In the spring of 1933, less than four months after Adolf Hitler’s accession to power, four Jewish inmates in the newly opened Dachau concentration camp were killed while supposedly trying to escape. In fact, they were murdered by SS guards, who fired the opening shots of an incremental process which culminated in the Holocaust.
The homicides were brought to the attention of Josef Hartinger, the Bavarian deputy state prosecutor, and he decided to prosecute the culprits.
Incredibly enough, Hartinger risked everything, his career and his life, in the “unflinching pursuit of justice,” writes Timothy Ryback in Hitler’s First Victims: The Quest for Justice, published by Alfred A. Knopf. “While Hartinger’s fight for accountability couldn’t stem the tide of Nazi atrocity, his story suggests how vastly different history might have been had more Germans acted with equal courage and conviction in that time of collective human failure.”
Dachau, near Munich, had been the site of a World War I armaments factory that produced bullets for pistols, rifles and machine guns and specialized equipment for slicing barbed wire, shooting down observation balloons and piercing armour.
With Germany’s capitulation, the plant closed. For the next decade, it stood as “a haunting reminder not just of military defeat and political humiliation but also of the ruinous impact on the local economy.”
As Ryback observes in this vigorous and thoroughly researched account of an unheralded German hero, the adjacent town of Dachau had also been an artistic hub in the late 19th century, having attracted more than 1,000 painters, including the impressionist Max Liebermann and the modernist Emile Nolde.
But much to Dachau’s eternal shame, the town became synonymous with the camp. On March 20, 1933, the Nazi regime announced that Dachau had been converted into a facility for political prisoners. The first detainees, a mix of social democrats, communists and trade unionists, arrived two days later.
The four prisoners who had the dubious distinction of being the first victims of Nazism were the university students Arthur Kahn, Rudolf Benario, Ernst Goldmann and Erwin Kahn, all of whom lived in southern Germany.
Hartinger, then 39, suspected they had been intentionally shot on the explicit orders of the commandant, Hilmar Wackerle. In his memoirs, Hartinger would write, “My reasons were based not only on the physical circumstances but in particular on my assessment of the personalities I encountered in the camp, and especially on my evaluation of … Wackerle. I also had to include in my deliberations the fact that all those who had been shot were Jews.”
A rising star in the civil service, Hartinger was a devout Roman Catholic and a member of the centrist Bavarian People’s Party, whose aversion to the Nazi Party was well known.
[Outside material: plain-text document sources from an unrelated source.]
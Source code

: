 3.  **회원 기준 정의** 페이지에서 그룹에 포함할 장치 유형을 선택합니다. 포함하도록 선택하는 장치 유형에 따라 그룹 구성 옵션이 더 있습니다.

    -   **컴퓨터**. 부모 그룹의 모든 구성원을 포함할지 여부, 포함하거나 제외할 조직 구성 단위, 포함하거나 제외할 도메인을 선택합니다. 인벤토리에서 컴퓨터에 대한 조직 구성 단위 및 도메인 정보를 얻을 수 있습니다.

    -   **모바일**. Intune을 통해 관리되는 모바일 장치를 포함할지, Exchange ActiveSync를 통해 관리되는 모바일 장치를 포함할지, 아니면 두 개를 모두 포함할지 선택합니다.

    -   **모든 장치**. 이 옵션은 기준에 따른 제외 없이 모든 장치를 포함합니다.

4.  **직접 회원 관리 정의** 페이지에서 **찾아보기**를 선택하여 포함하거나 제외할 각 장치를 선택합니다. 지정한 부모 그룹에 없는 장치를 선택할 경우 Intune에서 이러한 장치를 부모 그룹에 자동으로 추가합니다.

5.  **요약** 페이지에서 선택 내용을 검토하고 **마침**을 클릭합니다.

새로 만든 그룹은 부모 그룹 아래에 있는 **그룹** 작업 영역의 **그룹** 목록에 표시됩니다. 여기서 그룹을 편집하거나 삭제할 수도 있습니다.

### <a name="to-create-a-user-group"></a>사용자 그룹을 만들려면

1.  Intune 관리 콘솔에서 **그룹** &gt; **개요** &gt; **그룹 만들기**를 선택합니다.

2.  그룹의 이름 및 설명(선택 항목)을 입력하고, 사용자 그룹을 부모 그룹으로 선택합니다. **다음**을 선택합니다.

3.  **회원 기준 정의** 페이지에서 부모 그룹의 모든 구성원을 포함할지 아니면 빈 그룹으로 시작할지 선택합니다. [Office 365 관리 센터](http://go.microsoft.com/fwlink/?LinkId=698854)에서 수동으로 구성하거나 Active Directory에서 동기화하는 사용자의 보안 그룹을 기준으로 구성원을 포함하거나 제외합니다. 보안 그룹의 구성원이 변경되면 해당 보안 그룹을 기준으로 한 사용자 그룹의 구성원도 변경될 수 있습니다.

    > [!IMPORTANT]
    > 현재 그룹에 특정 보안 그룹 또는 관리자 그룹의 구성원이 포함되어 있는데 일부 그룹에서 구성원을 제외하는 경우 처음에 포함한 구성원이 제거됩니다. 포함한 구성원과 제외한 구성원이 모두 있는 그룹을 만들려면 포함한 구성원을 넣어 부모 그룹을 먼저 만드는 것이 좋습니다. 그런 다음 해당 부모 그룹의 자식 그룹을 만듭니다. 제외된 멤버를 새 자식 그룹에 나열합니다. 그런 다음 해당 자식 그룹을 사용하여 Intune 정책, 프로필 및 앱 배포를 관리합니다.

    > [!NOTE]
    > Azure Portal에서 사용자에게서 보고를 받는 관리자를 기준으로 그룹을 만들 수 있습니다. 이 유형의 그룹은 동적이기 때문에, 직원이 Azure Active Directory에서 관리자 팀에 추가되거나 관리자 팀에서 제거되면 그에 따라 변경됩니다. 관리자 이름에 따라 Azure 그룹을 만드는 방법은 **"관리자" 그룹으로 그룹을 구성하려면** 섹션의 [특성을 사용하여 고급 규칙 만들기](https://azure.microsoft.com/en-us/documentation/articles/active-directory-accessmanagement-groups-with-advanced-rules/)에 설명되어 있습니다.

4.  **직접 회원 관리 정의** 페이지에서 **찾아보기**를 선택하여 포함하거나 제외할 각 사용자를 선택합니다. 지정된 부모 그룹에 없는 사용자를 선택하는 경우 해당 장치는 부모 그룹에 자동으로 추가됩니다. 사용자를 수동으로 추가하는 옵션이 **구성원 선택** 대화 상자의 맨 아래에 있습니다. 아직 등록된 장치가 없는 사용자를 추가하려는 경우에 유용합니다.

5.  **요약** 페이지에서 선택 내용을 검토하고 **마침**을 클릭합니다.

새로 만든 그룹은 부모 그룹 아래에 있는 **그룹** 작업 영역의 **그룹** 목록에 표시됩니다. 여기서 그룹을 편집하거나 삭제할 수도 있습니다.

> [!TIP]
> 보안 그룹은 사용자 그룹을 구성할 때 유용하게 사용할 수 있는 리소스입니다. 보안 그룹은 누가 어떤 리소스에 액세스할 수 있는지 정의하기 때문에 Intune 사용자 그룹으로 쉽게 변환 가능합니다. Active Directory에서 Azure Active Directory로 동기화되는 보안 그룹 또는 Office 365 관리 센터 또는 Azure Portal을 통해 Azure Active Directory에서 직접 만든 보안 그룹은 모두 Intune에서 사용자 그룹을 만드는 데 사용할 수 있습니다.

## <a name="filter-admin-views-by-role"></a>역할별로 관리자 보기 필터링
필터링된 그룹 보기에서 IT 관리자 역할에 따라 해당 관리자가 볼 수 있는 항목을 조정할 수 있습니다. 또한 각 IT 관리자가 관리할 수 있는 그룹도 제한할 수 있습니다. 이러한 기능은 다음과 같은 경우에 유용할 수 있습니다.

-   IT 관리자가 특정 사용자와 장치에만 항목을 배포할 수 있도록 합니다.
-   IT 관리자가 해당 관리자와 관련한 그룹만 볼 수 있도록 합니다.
Following Hitler’s failed putsch in Munich on November 11, 1923, Hartinger joined a mass anti-Nazi demonstration.
Now, 10 years later, Hartinger had every reason to believe that prosecuting SS guards for premeditated murder would be problematic. Bavarian courts were staunchly conservative and had become increasingly cautious under the new Nazi government.
Rumours of Nazi atrocities throughout Germany had begun to proliferate within weeks of Hitler’s takeover, but the Nazis dismissed them as Jewish horror propaganda.
Although Hartinger was not favorably disposed toward the Nazis, he knew it would be in his best interests to remain silent and defer to his superiors. Casting these compelling considerations aside, he issued murder indictments and arrest warrants not only against the four SS guards who had killed the Jewish inmates, but against Wackerle and several of his associates.
On the recommendation of SS chieftain Heinrich Himmler, Hitler quashed Hartinger’s indictments, but amid the judicial wrangling, the killings at Dachau temporarily stopped and Wackerle was dismissed from his position.
During World War II, Hartinger served in the army. Captured by the Americans in 1944, he spent the next two years in a prisoner-of-war camp. He then returned to the civil service. In 1947, a German prosecutor used his files to go after Germans who had committed crimes in Dachau.
A modest man, Hartinger rejected postwar efforts to honor him. “I was only doing what my sense of duty and my professional oath demanded,” he explained. But he acceded to a request from the Bavarian minister of justice to write his memoirs, which were published in 1984, the year he died.